What needs to be done: Each line of the listing that includes "subparagraph" should be reported.

** Provided data follows **

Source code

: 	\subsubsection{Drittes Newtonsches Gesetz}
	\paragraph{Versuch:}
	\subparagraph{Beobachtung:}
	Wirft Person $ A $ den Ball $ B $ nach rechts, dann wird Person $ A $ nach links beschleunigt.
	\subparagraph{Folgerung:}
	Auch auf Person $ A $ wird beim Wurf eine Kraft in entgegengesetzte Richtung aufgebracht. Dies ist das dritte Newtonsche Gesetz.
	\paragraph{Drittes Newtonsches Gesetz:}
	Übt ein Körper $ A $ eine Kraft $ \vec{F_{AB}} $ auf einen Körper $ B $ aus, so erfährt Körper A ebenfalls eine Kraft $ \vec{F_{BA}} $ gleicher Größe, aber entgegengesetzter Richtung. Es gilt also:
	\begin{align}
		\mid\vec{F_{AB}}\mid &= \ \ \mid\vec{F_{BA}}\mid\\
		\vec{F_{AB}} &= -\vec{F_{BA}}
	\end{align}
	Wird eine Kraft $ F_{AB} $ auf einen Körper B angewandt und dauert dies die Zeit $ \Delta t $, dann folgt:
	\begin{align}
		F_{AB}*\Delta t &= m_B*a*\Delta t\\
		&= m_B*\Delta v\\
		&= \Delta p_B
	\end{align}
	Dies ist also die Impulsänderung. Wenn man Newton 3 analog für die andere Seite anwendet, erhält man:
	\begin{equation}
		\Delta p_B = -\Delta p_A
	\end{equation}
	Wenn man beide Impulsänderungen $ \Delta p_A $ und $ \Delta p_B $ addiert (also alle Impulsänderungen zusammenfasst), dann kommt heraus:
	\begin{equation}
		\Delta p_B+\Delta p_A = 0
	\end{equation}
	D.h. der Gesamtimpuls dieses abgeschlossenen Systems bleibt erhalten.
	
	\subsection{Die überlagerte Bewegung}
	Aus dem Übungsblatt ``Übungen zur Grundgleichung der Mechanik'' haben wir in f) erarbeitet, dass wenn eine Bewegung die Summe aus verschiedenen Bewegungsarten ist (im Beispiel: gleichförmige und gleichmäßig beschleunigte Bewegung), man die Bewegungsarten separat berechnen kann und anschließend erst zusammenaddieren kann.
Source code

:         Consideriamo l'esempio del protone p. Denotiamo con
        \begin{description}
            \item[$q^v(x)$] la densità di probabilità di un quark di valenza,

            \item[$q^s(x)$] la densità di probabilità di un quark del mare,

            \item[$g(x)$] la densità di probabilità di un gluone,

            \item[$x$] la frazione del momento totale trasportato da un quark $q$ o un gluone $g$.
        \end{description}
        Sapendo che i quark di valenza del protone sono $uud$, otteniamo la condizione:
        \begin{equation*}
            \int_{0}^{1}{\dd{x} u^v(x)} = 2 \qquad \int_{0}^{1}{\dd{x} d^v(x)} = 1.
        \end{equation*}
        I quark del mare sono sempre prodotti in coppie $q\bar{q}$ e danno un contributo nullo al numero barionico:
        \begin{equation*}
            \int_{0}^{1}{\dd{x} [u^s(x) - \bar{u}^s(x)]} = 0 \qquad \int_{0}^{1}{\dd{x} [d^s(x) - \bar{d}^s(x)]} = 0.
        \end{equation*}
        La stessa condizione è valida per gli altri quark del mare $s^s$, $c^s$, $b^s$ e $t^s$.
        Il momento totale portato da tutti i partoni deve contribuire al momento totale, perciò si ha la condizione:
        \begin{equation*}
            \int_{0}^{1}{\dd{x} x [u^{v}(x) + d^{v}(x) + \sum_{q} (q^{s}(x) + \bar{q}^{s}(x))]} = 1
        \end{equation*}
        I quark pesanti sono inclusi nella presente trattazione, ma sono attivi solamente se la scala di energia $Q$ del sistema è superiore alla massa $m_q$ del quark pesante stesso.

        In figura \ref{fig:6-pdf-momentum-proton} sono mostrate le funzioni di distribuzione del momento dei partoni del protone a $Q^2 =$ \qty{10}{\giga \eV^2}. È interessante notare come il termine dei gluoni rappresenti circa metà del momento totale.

** End of Provided data **

Response area:
	\subparagraph{Beobachtung:}
	\subparagraph{Folgerung:}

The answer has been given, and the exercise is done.